近期,德國知名安全機構ERNW的研究人員揭露了一項關于絡達(Airoha)藍牙芯片的重大安全發現,指出這些廣泛植入主流無線耳機與音箱中的芯片潛藏三項安全缺陷。
據研究顯示,位于10至20米范圍內的攻擊者能夠利用這些漏洞,對目標設備執行一系列非法操作。例如,當設備處于待機狀態時,攻擊者通過芯片內置的麥克風,可無聲無息地竊聽周圍對話。他們還能獲取包括聯系人列表、通話記錄及當前播放的媒體信息等敏感數據,具體可獲取的信息量則依賴于設備的型號和軟件版本。
更令人擔憂的是,這三個漏洞(CVE-2025-20700至CVE-20702)賦予了攻擊者繞過藍牙認證流程的能力,這意味著黑客無需設備主人的許可,即可輕松連接至存在漏洞的設備。一旦連接成功,他們便能通過隱藏的芯片協議,讀寫設備內存,甚至操控設備的特定功能。不過,值得注意的是,此類攻擊的有效范圍受限于藍牙的傳輸距離,在無遮擋的理想環境下,其最遠作用距離約為20米。

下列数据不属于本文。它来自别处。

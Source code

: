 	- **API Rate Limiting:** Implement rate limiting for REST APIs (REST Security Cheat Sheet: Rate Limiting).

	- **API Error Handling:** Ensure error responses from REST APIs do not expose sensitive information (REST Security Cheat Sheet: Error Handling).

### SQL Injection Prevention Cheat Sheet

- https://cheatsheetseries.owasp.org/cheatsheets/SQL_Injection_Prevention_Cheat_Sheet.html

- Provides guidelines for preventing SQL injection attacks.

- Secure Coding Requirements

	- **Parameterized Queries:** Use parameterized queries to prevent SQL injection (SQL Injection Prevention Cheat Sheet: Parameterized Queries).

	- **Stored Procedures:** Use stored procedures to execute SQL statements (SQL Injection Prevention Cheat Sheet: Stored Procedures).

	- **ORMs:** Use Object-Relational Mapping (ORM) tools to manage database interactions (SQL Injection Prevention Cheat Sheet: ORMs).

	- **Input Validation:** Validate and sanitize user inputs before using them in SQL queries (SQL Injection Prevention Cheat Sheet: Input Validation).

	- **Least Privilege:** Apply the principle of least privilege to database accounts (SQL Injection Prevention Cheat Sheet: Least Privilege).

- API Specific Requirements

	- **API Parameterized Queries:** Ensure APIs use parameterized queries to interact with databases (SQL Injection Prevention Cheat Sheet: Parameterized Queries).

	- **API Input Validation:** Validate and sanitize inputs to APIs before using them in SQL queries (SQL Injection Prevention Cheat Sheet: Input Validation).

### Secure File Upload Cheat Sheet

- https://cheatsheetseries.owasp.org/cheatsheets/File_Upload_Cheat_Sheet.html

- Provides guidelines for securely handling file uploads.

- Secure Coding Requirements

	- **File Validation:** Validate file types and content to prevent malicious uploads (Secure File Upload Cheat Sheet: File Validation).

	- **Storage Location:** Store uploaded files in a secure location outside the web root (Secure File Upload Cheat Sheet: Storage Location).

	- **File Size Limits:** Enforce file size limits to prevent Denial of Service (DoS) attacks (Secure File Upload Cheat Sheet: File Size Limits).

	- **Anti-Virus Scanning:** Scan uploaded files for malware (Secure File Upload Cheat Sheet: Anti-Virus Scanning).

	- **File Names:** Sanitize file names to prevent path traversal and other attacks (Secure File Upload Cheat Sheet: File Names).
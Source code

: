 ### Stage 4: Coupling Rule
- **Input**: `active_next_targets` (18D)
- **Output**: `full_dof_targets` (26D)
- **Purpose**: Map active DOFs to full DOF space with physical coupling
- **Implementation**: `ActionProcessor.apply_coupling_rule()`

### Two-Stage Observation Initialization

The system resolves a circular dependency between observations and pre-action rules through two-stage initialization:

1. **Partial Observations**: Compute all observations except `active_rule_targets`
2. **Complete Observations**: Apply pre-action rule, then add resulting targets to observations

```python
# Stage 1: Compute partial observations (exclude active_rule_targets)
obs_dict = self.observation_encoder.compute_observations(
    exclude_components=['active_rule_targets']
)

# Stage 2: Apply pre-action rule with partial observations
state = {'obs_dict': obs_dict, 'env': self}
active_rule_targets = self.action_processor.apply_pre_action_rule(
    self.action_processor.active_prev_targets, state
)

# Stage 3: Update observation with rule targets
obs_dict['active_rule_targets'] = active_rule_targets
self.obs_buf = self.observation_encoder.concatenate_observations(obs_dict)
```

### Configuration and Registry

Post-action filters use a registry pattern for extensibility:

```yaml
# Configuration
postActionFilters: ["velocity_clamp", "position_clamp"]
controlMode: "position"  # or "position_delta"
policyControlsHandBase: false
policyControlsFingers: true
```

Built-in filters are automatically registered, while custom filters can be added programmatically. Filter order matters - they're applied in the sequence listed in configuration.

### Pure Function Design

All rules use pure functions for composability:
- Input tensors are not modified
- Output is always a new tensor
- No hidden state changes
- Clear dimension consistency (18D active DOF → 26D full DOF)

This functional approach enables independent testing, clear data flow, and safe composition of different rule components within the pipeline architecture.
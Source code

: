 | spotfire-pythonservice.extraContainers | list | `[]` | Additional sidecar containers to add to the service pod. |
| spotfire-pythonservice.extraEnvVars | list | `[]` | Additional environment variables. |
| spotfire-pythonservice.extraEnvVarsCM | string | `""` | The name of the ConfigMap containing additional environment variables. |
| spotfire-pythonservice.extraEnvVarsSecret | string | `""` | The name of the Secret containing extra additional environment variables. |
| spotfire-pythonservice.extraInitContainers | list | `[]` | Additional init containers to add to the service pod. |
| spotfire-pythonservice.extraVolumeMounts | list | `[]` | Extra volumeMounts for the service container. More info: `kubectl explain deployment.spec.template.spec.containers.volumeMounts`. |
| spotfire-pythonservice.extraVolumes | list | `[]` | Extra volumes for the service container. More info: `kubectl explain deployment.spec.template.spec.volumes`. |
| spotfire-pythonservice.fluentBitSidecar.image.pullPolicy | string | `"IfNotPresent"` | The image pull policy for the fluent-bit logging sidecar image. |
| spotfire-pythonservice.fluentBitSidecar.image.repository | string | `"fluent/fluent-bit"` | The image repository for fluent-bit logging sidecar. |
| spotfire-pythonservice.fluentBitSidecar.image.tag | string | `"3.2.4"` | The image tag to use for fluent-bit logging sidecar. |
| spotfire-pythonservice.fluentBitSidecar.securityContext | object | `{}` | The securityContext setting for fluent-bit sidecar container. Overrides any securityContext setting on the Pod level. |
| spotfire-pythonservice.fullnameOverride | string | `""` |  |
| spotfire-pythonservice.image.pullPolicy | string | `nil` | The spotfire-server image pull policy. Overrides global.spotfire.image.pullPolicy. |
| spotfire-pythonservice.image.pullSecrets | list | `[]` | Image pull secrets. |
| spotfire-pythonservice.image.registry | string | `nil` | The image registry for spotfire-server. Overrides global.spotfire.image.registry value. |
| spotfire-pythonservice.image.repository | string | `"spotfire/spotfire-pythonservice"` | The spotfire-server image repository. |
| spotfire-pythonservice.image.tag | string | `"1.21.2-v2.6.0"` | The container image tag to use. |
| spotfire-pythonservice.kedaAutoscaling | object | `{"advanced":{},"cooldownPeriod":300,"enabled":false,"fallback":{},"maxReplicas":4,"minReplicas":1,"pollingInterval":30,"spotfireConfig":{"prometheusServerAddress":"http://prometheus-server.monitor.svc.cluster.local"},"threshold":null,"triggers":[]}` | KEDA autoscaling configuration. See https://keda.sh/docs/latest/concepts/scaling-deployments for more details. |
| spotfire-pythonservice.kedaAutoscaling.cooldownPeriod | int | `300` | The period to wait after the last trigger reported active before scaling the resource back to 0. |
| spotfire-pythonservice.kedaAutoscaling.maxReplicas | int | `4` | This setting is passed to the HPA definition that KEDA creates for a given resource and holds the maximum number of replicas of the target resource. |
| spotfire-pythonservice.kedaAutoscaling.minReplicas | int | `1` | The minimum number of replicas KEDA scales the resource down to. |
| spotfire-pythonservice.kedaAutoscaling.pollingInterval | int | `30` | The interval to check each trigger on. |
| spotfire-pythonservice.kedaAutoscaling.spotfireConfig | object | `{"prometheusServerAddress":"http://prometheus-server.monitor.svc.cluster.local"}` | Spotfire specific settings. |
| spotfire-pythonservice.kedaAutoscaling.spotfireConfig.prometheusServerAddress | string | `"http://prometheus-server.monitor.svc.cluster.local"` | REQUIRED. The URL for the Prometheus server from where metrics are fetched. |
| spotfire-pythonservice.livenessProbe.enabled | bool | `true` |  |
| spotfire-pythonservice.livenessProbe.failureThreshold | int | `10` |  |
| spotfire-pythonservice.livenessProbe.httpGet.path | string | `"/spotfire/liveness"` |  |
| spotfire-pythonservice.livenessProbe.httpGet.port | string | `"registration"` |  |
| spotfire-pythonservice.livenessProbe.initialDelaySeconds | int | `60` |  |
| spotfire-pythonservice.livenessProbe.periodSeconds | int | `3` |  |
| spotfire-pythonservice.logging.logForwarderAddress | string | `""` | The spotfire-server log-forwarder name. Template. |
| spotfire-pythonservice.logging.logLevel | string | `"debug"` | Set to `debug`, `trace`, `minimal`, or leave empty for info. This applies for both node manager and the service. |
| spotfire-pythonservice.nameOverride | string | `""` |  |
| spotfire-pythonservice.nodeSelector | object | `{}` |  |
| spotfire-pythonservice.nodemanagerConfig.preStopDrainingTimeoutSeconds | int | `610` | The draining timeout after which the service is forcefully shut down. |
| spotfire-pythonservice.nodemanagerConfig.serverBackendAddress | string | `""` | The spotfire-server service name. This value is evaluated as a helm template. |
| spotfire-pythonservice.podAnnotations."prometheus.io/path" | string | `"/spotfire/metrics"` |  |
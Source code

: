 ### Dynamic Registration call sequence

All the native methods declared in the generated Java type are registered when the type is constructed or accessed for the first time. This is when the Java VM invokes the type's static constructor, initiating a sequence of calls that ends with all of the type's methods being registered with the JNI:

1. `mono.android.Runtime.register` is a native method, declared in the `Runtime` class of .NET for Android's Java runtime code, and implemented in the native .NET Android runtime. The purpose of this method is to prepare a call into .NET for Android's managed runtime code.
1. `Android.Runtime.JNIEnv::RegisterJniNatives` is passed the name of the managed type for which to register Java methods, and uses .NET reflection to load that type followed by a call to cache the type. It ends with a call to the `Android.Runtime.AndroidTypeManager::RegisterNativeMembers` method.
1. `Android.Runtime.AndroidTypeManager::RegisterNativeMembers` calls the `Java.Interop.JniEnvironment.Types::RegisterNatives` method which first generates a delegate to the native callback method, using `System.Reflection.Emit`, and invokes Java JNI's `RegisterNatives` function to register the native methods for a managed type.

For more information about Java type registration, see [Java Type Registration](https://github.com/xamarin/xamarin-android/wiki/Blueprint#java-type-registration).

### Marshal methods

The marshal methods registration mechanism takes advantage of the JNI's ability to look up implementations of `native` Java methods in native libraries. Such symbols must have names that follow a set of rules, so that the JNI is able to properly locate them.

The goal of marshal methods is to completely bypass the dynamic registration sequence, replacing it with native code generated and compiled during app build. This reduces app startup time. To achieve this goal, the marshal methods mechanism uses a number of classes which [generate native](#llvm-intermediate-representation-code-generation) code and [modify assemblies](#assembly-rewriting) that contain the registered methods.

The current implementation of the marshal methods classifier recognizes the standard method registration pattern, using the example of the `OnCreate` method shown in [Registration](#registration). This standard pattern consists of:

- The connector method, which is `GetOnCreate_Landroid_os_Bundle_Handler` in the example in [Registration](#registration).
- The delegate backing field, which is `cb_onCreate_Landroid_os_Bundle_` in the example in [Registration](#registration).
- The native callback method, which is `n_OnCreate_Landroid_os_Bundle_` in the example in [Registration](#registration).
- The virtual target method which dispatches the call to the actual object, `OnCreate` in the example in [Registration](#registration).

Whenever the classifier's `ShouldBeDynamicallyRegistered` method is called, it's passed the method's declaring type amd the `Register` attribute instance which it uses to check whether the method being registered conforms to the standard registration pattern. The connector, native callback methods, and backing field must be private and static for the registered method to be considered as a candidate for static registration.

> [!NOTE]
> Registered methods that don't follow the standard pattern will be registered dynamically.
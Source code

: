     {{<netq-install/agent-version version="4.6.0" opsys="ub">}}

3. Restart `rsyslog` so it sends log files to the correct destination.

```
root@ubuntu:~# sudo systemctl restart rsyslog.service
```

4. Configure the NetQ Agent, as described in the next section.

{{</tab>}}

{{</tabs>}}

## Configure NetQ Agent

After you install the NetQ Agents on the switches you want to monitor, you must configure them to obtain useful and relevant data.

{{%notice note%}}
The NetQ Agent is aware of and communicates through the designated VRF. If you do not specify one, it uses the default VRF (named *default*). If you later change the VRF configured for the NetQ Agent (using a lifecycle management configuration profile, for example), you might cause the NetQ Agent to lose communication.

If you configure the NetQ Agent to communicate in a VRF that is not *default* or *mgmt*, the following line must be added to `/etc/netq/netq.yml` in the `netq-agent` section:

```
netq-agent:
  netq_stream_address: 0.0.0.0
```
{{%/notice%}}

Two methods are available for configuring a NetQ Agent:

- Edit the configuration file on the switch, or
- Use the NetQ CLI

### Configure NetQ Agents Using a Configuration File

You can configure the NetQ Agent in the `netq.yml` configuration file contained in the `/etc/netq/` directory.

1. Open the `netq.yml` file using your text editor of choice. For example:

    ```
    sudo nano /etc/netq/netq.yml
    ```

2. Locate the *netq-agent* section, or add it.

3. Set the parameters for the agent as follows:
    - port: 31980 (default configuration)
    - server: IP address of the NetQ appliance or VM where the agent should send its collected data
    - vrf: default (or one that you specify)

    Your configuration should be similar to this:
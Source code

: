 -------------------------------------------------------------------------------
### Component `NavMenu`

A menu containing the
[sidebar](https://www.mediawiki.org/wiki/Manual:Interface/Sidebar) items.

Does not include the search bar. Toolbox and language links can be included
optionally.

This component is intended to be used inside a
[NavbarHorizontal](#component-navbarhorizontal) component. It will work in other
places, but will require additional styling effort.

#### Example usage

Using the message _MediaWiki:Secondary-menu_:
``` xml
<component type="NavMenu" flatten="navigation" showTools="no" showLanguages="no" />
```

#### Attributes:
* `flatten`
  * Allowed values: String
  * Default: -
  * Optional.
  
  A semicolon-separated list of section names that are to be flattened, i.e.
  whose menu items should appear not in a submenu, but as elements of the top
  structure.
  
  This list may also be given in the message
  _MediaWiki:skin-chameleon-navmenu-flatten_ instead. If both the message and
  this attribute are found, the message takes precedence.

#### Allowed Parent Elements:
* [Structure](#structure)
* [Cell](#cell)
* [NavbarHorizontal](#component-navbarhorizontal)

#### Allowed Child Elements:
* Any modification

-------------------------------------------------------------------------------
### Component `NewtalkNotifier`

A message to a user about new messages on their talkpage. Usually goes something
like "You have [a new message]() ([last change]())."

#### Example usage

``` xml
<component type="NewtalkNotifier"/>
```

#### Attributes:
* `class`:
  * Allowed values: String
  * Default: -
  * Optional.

面對這一嚴峻的安全威脅,絡達公司迅速響應,發布了針對這些漏洞的補丁。然而,這些補丁何時能夠推送至終端用戶設備,則完全依賴于各品牌廠商的行動速度。因此,ERNW建議所有使用受影響型號芯片的用戶,密切關注自己設備品牌的官方公告和支持頁面,耐心等待固件更新的到來。